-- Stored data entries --
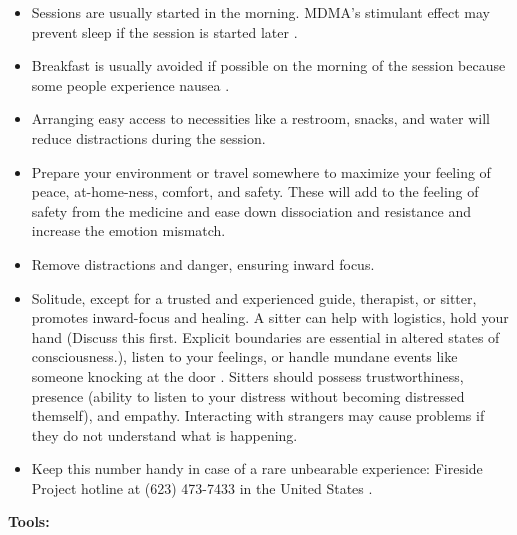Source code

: \documentclass[12pt,letterpaper]{article}
\begin{document}
\begin{itemize}
    \item Sessions are usually started in the morning. MDMA's stimulant effect may prevent sleep if the session is started later \cite{mithoeferManual}.
    \item Breakfast is usually avoided if possible on the morning of the session because some people experience nausea \cite{mithoeferManual}.
    \item Arranging easy access to necessities like a restroom, snacks, and water will reduce distractions during the session.
    \item Prepare your environment or travel somewhere to maximize your feeling of peace, at-home-ness, comfort, and safety. These will add to the feeling of safety from the medicine and ease down dissociation and resistance and increase the emotion mismatch. 
    \item Remove distractions and danger, ensuring inward focus. 
    \item Solitude, except for a trusted and experienced guide, therapist, or sitter, promotes inward-focus and healing. A sitter can help with logistics, hold your hand (Discuss this first. Explicit boundaries are essential in altered states of consciousness.), listen to your feelings, or handle mundane events like someone knocking at the door \cite{mithoeferManual,thalSitter}. Sitters should possess trustworthiness, presence (ability to listen to your distress without becoming distressed themself), and empathy. Interacting with strangers may cause problems if they do not understand what is happening.
    \item Keep this number handy in case of a rare unbearable experience: Fireside Project hotline at (623) 473-7433 in the United States \cite{firesideProject}. 
\end{itemize}
\noindent \textbf{Tools:}
\end{document}
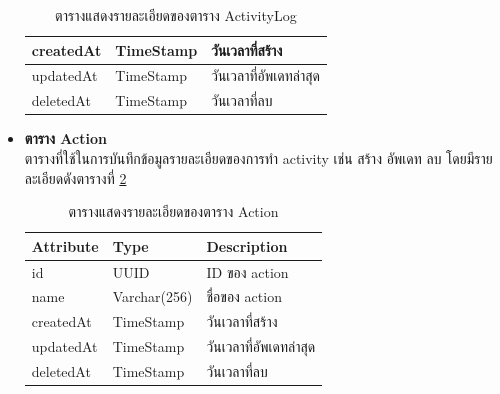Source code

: \documentclass[12pt,oneside,openright,a4paper]{cpe-thai-project}
\begin{document}
\begin{itemize}
\begin{table}[!ht]
\begin{tabular}{|p{4cm}|p{2cm}|p{6cm}|}
    createdAt & TimeStamp & วันเวลาที่สร้าง                     \\ \hline
    updatedAt & TimeStamp & วันเวลาที่อัพเดทล่าสุด              \\ \hline
    deletedAt & TimeStamp & วันเวลาที่ลบ                      \\ \hline
    \end{tabular}
    \caption{\centering  ตารางแสดงรายละเอียดของตาราง ActivityLog} \label{tbl:dbActivityLog}
\end{table}
\item \textbf{ตาราง Action}\\
ตารางที่ใช้ในการบันทึกข้อมูลรายละเอียดของการทำ activity เช่น สร้าง อัพเดท ลบ โดยมีรายละเอียดดังตารางที่ \ref{tbl:dbAction}
\begin{table}[!ht]
    \centering
    \begin{tabular}{|p{4cm}|p{2cm}|p{6cm}|}
    \hline
    \textbf{Attribute} & \textbf{Type} & \textbf{Description}   \\ \hline
    id        & UUID        & ID ของ action          \\ \hline
    name      & Varchar(256) & ชื่อของ action         \\ \hline
    createdAt & TimeStamp   & วันเวลาที่สร้าง        \\ \hline
    updatedAt & TimeStamp   & วันเวลาที่อัพเดทล่าสุด \\ \hline
    deletedAt & TimeStamp   & วันเวลาที่ลบ          \\ \hline    
    \end{tabular}
    \caption{\centering  ตารางแสดงรายละเอียดของตาราง Action} \label{tbl:dbAction}
\end{table}


\end{itemize}
\end{document}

-- What is needed --
From the entries above, write out every line without a single change, skipping the images.

-- Reply to the task --
Source code

: \documentclass[12pt,letterpaper]{article}
\begin{document}
\begin{itemize}
    \item Sessions are usually started in the morning. MDMA's stimulant effect may prevent sleep if the session is started later \cite{mithoeferManual}.
    \item Breakfast is usually avoided if possible on the morning of the session because some people experience nausea \cite{mithoeferManual}.
    \item Arranging easy access to necessities like a restroom, snacks, and water will reduce distractions during the session.
    \item Prepare your environment or travel somewhere to maximize your feeling of peace, at-home-ness, comfort, and safety. These will add to the feeling of safety from the medicine and ease down dissociation and resistance and increase the emotion mismatch. 
    \item Remove distractions and danger, ensuring inward focus. 
    \item Solitude, except for a trusted and experienced guide, therapist, or sitter, promotes inward-focus and healing. A sitter can help with logistics, hold your hand (Discuss this first. Explicit boundaries are essential in altered states of consciousness.), listen to your feelings, or handle mundane events like someone knocking at the door \cite{mithoeferManual,thalSitter}. Sitters should possess trustworthiness, presence (ability to listen to your distress without becoming distressed themself), and empathy. Interacting with strangers may cause problems if they do not understand what is happening.
    \item Keep this number handy in case of a rare unbearable experience: Fireside Project hotline at (623) 473-7433 in the United States \cite{firesideProject}. 
\end{itemize}
\noindent \textbf{Tools:}
\end{document}
Source code

: \documentclass[12pt,oneside,openright,a4paper]{cpe-thai-project}
\begin{document}
\begin{itemize}
\begin{table}[!ht]
\begin{tabular}{|p{4cm}|p{2cm}|p{6cm}|}
    createdAt & TimeStamp & วันเวลาที่สร้าง                     \\ \hline
    updatedAt & TimeStamp & วันเวลาที่อัพเดทล่าสุด              \\ \hline
    deletedAt & TimeStamp & วันเวลาที่ลบ                      \\ \hline
    \end{tabular}
    \caption{\centering  ตารางแสดงรายละเอียดของตาราง ActivityLog} \label{tbl:dbActivityLog}
\end{table}
\item \textbf{ตาราง Action}\\
ตารางที่ใช้ในการบันทึกข้อมูลรายละเอียดของการทำ activity เช่น สร้าง อัพเดท ลบ โดยมีรายละเอียดดังตารางที่ \ref{tbl:dbAction}
\begin{table}[!ht]
    \centering
    \begin{tabular}{|p{4cm}|p{2cm}|p{6cm}|}
    \hline
    \textbf{Attribute} & \textbf{Type} & \textbf{Description}   \\ \hline
    id        & UUID        & ID ของ action          \\ \hline
    name      & Varchar(256) & ชื่อของ action         \\ \hline
    createdAt & TimeStamp   & วันเวลาที่สร้าง        \\ \hline
    updatedAt & TimeStamp   & วันเวลาที่อัพเดทล่าสุด \\ \hline
    deletedAt & TimeStamp   & วันเวลาที่ลบ          \\ \hline    
    \end{tabular}
    \caption{\centering  ตารางแสดงรายละเอียดของตาราง Action} \label{tbl:dbAction}
\end{table}


\end{itemize}
\end{document}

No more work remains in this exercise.